[Stored entries]
------------------------------------------------

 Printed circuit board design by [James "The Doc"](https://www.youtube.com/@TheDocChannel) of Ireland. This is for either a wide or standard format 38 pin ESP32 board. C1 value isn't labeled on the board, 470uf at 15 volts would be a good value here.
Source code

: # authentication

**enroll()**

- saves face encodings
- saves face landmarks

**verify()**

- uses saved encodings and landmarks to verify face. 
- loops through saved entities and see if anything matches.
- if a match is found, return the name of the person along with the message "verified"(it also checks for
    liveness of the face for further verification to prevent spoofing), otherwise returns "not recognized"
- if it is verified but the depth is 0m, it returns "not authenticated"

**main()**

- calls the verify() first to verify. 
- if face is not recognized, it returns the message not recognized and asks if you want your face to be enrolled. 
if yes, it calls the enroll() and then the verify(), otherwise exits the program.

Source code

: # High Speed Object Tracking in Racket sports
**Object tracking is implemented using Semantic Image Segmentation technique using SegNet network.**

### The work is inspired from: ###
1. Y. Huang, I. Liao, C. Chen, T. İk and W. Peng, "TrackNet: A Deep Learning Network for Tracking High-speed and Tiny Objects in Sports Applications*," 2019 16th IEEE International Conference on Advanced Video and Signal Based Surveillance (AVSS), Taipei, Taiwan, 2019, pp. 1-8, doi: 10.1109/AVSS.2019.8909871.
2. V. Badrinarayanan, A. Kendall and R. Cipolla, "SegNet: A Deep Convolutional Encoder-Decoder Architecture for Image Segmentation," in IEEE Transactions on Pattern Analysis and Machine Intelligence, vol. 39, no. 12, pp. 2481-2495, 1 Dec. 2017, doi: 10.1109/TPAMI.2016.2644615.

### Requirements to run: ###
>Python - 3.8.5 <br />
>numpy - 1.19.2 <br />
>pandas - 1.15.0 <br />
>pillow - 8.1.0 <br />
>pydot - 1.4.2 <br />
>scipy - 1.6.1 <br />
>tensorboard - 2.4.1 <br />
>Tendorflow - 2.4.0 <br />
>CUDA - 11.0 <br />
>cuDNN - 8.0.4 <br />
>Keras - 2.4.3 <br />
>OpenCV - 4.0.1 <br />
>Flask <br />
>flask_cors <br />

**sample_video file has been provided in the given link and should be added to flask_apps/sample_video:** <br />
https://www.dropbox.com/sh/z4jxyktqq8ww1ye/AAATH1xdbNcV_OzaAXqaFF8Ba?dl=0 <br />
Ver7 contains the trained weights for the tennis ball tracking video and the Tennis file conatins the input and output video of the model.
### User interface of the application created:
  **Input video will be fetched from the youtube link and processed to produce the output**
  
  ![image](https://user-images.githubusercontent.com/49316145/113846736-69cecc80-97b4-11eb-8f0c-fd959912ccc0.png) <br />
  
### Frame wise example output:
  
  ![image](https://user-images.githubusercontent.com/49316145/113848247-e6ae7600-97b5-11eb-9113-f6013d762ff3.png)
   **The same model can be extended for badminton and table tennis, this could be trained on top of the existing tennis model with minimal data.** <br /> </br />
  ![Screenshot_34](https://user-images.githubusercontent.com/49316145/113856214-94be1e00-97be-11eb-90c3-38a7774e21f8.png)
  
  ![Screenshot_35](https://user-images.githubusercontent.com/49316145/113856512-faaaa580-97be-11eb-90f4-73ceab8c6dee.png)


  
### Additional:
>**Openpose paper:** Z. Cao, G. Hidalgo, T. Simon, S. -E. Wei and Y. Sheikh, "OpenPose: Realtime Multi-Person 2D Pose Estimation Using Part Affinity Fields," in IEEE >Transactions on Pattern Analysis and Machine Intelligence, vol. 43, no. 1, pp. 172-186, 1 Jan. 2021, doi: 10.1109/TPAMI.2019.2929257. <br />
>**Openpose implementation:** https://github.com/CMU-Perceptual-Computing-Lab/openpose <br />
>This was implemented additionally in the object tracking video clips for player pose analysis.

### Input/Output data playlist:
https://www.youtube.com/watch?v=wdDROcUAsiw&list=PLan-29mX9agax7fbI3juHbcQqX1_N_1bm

------------------------------------------------

#### Your task
Could every record be printed again exactly as it reads?

#### Task response
 Printed circuit board design by [James "The Doc"](https://www.youtube.com/@TheDocChannel) of Ireland. This is for either a wide or standard format 38 pin ESP32 board. C1 value isn't labeled on the board, 470uf at 15 volts would be a good value here.
Source code

: # authentication

**enroll()**

- saves face encodings
- saves face landmarks

**verify()**

- uses saved encodings and landmarks to verify face. 
- loops through saved entities and see if anything matches.
- if a match is found, return the name of the person along with the message "verified"(it also checks for
    liveness of the face for further verification to prevent spoofing), otherwise returns "not recognized"
- if it is verified but the depth is 0m, it returns "not authenticated"

**main()**

- calls the verify() first to verify. 
- if face is not recognized, it returns the message not recognized and asks if you want your face to be enrolled. 
if yes, it calls the enroll() and then the verify(), otherwise exits the program.

Source code

: # High Speed Object Tracking in Racket sports
**Object tracking is implemented using Semantic Image Segmentation technique using SegNet network.**

### The work is inspired from: ###
1. Y. Huang, I. Liao, C. Chen, T. İk and W. Peng, "TrackNet: A Deep Learning Network for Tracking High-speed and Tiny Objects in Sports Applications*," 2019 16th IEEE International Conference on Advanced Video and Signal Based Surveillance (AVSS), Taipei, Taiwan, 2019, pp. 1-8, doi: 10.1109/AVSS.2019.8909871.
2. V. Badrinarayanan, A. Kendall and R. Cipolla, "SegNet: A Deep Convolutional Encoder-Decoder Architecture for Image Segmentation," in IEEE Transactions on Pattern Analysis and Machine Intelligence, vol. 39, no. 12, pp. 2481-2495, 1 Dec. 2017, doi: 10.1109/TPAMI.2016.2644615.

### Requirements to run: ###
>Python - 3.8.5 <br />
>numpy - 1.19.2 <br />
>pandas - 1.15.0 <br />
>pillow - 8.1.0 <br />
>pydot - 1.4.2 <br />
>scipy - 1.6.1 <br />
>tensorboard - 2.4.1 <br />
>Tendorflow - 2.4.0 <br />
>CUDA - 11.0 <br />
>cuDNN - 8.0.4 <br />
>Keras - 2.4.3 <br />
>OpenCV - 4.0.1 <br />
>Flask <br />
>flask_cors <br />

**sample_video file has been provided in the given link and should be added to flask_apps/sample_video:** <br />
https://www.dropbox.com/sh/z4jxyktqq8ww1ye/AAATH1xdbNcV_OzaAXqaFF8Ba?dl=0 <br />
Ver7 contains the trained weights for the tennis ball tracking video and the Tennis file conatins the input and output video of the model.
### User interface of the application created:
  **Input video will be fetched from the youtube link and processed to produce the output**
  
  ![image](https://user-images.githubusercontent.com/49316145/113846736-69cecc80-97b4-11eb-8f0c-fd959912ccc0.png) <br />
  
### Frame wise example output:
  
  ![image](https://user-images.githubusercontent.com/49316145/113848247-e6ae7600-97b5-11eb-9113-f6013d762ff3.png)
   **The same model can be extended for badminton and table tennis, this could be trained on top of the existing tennis model with minimal data.** <br /> </br />
  ![Screenshot_34](https://user-images.githubusercontent.com/49316145/113856214-94be1e00-97be-11eb-90c3-38a7774e21f8.png)
  
  ![Screenshot_35](https://user-images.githubusercontent.com/49316145/113856512-faaaa580-97be-11eb-90f4-73ceab8c6dee.png)


  
### Additional:
>**Openpose paper:** Z. Cao, G. Hidalgo, T. Simon, S. -E. Wei and Y. Sheikh, "OpenPose: Realtime Multi-Person 2D Pose Estimation Using Part Affinity Fields," in IEEE >Transactions on Pattern Analysis and Machine Intelligence, vol. 43, no. 1, pp. 172-186, 1 Jan. 2021, doi: 10.1109/TPAMI.2019.2929257. <br />
>**Openpose implementation:** https://github.com/CMU-Perceptual-Computing-Lab/openpose <br />
>This was implemented additionally in the object tracking video clips for player pose analysis.

### Input/Output data playlist:
https://www.youtube.com/watch?v=wdDROcUAsiw&list=PLan-29mX9agax7fbI3juHbcQqX1_N_1bm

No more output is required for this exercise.